Stored data entries:
===============

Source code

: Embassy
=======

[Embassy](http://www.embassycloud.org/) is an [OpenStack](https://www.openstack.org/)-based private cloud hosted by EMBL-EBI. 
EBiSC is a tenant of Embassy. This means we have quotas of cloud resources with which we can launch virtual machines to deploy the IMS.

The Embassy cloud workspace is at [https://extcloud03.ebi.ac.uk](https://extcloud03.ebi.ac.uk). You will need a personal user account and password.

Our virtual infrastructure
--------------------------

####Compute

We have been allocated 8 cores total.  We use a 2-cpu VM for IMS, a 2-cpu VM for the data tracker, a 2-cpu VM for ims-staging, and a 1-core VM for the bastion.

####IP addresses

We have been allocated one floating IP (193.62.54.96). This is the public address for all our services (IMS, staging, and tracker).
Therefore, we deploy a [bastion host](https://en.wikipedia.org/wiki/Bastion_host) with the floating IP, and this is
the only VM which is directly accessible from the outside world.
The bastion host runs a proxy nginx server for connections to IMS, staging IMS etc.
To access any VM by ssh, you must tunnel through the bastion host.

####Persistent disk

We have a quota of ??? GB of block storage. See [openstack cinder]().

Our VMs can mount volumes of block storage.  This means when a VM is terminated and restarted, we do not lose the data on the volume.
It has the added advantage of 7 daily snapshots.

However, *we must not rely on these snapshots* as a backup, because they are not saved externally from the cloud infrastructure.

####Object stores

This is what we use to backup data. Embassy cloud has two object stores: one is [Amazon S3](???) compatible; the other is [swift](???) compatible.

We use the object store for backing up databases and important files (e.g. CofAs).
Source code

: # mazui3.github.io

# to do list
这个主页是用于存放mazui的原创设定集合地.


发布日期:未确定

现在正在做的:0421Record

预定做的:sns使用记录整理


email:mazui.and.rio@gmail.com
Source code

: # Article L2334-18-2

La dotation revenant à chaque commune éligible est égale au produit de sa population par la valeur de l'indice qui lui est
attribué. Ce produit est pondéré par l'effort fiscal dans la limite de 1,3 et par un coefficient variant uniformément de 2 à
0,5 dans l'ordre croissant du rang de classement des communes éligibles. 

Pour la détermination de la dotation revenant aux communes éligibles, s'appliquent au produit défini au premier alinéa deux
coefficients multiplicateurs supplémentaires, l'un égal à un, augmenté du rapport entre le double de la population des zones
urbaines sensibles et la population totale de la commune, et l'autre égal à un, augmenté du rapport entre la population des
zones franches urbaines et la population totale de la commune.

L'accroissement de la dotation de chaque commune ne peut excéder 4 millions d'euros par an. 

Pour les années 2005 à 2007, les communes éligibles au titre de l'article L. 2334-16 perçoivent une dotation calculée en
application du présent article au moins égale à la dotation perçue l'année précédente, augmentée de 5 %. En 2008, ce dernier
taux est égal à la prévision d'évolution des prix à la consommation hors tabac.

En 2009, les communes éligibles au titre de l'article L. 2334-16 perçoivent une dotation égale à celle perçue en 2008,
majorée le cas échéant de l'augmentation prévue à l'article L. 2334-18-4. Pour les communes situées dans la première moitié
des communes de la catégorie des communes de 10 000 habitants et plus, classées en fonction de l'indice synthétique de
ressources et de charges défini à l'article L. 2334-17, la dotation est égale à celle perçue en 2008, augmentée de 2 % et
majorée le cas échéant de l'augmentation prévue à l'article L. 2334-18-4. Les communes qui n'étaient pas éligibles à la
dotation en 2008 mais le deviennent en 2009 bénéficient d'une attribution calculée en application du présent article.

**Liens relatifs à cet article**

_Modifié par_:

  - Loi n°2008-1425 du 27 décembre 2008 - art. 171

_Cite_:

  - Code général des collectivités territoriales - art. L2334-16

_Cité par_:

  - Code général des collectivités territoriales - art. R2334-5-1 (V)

===============

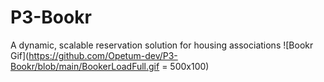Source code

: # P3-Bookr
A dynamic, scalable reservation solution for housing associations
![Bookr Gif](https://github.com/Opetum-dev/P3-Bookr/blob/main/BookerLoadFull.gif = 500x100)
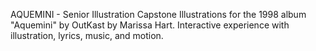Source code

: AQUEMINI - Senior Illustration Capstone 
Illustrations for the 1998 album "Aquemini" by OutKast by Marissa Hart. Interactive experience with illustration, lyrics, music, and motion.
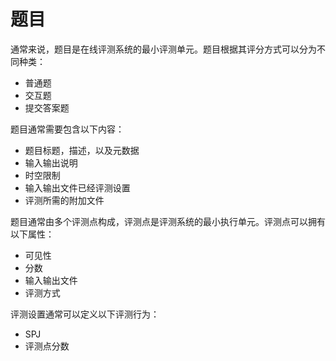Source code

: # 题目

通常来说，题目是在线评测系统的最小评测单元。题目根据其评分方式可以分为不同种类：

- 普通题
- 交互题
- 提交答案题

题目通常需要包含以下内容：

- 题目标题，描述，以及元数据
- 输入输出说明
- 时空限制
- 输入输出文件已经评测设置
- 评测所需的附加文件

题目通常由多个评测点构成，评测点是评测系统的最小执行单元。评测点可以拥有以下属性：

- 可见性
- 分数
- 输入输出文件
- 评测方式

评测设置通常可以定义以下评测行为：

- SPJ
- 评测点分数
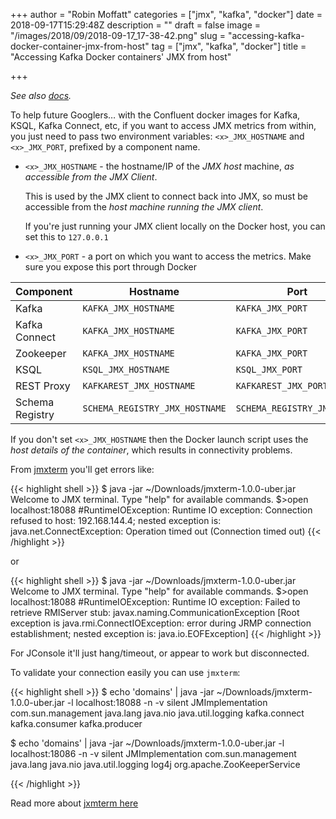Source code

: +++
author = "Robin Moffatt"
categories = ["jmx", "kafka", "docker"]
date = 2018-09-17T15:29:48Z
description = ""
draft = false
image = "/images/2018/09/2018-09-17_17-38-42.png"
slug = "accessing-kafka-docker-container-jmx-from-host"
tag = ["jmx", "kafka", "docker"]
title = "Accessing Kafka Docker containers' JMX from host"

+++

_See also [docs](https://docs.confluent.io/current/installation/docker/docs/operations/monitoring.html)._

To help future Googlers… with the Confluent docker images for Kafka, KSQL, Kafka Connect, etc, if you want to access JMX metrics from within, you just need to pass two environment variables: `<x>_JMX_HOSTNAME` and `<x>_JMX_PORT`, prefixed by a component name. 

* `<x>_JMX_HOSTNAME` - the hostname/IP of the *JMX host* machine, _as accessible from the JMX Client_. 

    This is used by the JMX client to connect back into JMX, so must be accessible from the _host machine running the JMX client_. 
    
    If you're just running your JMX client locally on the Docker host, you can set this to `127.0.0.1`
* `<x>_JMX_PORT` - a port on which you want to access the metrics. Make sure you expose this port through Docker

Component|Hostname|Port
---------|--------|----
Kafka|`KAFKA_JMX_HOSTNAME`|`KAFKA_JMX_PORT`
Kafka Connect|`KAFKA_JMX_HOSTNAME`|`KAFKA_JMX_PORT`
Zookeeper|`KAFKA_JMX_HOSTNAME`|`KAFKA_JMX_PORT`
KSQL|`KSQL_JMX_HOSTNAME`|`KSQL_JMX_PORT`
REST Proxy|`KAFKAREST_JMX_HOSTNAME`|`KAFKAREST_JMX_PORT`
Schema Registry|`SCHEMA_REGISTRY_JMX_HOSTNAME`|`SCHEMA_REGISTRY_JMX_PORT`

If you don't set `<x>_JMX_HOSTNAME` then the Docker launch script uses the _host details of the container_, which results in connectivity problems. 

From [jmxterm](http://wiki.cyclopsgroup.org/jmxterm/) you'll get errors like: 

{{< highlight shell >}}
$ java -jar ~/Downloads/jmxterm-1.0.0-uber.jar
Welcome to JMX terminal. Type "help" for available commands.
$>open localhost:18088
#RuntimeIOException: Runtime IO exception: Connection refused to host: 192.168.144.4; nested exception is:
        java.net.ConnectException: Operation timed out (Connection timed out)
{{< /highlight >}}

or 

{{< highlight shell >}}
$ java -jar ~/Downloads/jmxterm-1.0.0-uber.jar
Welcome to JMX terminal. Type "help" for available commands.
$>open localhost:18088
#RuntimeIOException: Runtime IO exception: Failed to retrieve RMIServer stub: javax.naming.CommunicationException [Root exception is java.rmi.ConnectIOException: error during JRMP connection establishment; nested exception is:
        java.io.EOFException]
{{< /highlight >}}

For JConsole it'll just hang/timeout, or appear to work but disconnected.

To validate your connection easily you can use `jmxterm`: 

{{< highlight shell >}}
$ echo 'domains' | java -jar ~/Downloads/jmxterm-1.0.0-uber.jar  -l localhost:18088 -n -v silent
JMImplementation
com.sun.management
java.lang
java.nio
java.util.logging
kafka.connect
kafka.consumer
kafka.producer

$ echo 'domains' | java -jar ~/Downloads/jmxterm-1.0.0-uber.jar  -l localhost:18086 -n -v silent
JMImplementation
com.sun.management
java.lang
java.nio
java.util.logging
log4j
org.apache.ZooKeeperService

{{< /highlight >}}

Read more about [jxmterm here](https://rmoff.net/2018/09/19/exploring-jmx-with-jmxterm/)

===============

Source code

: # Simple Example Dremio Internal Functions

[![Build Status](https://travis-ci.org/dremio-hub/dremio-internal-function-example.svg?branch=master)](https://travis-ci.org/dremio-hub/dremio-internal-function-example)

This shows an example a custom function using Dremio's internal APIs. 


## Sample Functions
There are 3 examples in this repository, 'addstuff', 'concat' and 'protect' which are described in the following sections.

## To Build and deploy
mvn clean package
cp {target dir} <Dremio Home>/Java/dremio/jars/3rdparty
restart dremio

===============

◆ Assigned task: Check each line in the records for the word "Build" and say how many have it, with nothing else.

◆ Exercise result: 2